Next, the en banc panel also held that the ability to confer derivative standing upon creditors' committees is a straightforward application of a bankruptcy courts' equitable powers. The en banc panel noted that the intent behind the statutory scheme of the Bankruptcy Code occasionally breaks down, as it did in Cybergenics when the debtor refused to bring the fraudulent transfer claims at issue. Rather than foreclosing a remedy for the estate and its creditors, the bankruptcy court crafted a remedy with its equitable powers to allow the committee to prosecute the claims on behalf of the Debtor. As the en banc panel noted, it is in these circumstances that generally the bankruptcy court's equitable powers are most valuable. Id. at 568.

Lessons from Cybergenics

Ultimately, the Cybergenics decision became a favorable decision for unsecured creditors and unsecured creditors’ committees. More importantly, the Cybergenics decision offers insight on preserving the right to pursue derivative claims on behalf of a debtor. As a practical matter, a creditors’ committee must follow the rules of derivative standing under nonbankruptcy law. First, a creditors’ committee or an interested party should first request that the debtor pursue the claims at issue. If a debtor refuses, the creditors’ committee or interested party should evaluate the reasons the debtor is refusing to take such action and determine whose articulated reasons are reasonable and justified under the circumstances. In Cybergenics, the debtor chose not to pursue the claims because the claims were against former lenders and other insiders of the corporation. Obviously, a debtor may be reluctant to pursue claims against its lenders, especially if they have been cooperative throughout the bankruptcy case or the debtor needs the lenders’ cooperation going forward. For equally obvious reasons, a debtor may also be reluctant to pursue claims against insiders or to pursue claims against key vendors that currently supply the debtor with needed services and/or goods. All of these situations present facts in which the creditors' committee or another interested party may well be the best party to pursue these causes of action. Finally, in order to pursue these causes of action, the creditors’ committee or interested party must take the additional step of presenting these facts to the bankruptcy court and persuading that court that pursuing these claims is in the best interest of the estate and its creditors.

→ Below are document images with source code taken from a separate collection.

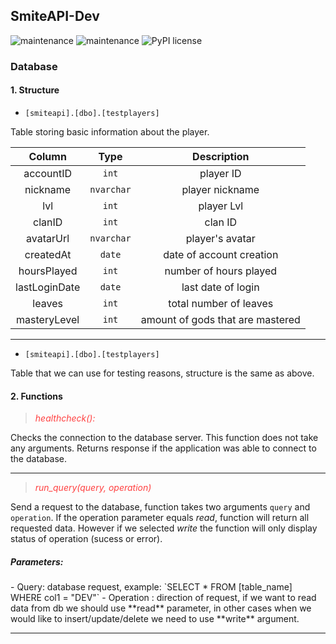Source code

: ## SmiteAPI-Dev

![maintenance](https://img.shields.io/badge/maintained-yes-green.svg)
![maintenance](https://img.shields.io/badge/python-3.9-blue.svg)
![PyPI license](https://img.shields.io/pypi/l/ansicolortags.svg)

<h3>Database</h3>

<h4>1. Structure</h4>

- `[smiteapi].[dbo].[testplayers]`

Table storing basic information about the player.


| Column        | Type           | Description  |
|:--------------:|:---------------:|:------------:|
| accountID      | `int` | player ID       |
| nickname            | `nvarchar`        |   player nickname        |
| lvl            | `int`        |   player Lvl        |
| clanID | `int`        |    clan ID         |
| avatarUrl | `nvarchar`        |    player's avatar        |
| createdAt | `date`        |    date of account creation         |
| hoursPlayed | `int`        |    number of hours played         |
| lastLoginDate | `date`        |    last date of login        |
| leaves | `int`        |    total number of leaves         |
| masteryLevel | `int`        |    amount of gods that are mastered        |

---


- `[smiteapi].[dbo].[testplayers]`

Table that we can use for testing reasons, structure is the same as above.


<h4>2. Functions</h4>

 > <span style="color:#ff4040">*healthcheck():*</span>

Checks the connection to the database server. This function does not take any arguments. Returns response if the application was able to connect to the database.

---

> <span style="color:#ff4040">*run_query(query, operation)*</span>

Send a request to the database, function takes two arguments `query` and `operation`. If the operation parameter equals *read*, function will return all requested data. However if we selected *write* the function will only display status of operation (sucess or error).
 
<h5>Parameters:</h5>
 - Query: database request, example: `SELECT * FROM [table_name] WHERE col1 = "DEV"`
 - Operation : direction of request, if we want to read data from db we should use **read** parameter, in other cases when we would like to insert/update/delete we need to use **write** argument.

---

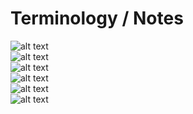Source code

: # Terminology / Notes
![alt text](t1.jpg) <br> 
![alt text](t2.jpg) <br> 
![alt text](t3.jpg) <br> 
![alt text](t4.jpg) <br> 
![alt text](t5.jpg) <br> 
![alt text](t6.jpg) <br> 
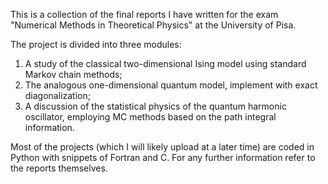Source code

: This is a collection of the final reports I have written for the exam "Numerical Methods in Theoretical Physics" at the University of Pisa. 

The project is divided into three modules: 
1. A study of the classical two-dimensional Ising model using standard Markov chain methods;
2. The analogous one-dimensional quantum model, implement with exact diagonalization;
3. A discussion of the statistical physics of the quantum harmonic oscillator, employing MC methods based on the path integral information.

Most of the projects (which I will likely upload at a later time) are coded in Python with snippets of Fortran and C. For any further information refer to the reports themselves.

A creditors’ committee may circumvent this process by preserving its right to pursue derivative claims in cash collateral or financing order or other order entered early in the bankruptcy case. If this is not possible, the creditors' committee must take the necessary steps discussed above to obtain standing to pursue derivative claims. In the end, the Cybergenics opinion restores clarity in an area that was briefly muddled and should assist creditors' committees in obtaining enhanced recoveries for its constituency in situations where the debtor refuses to bring appropriate and valid causes of action.

FOOTNOTES

1 Berry Spears is a shareholder in the bankruptcy section of Winstead Sechrest & Minick P.C. in Austin, where he also oversees the firm’s business restructuring practice. Mark Brannum is a shareholder in the bankruptcy section of Winstead’s Dallas office.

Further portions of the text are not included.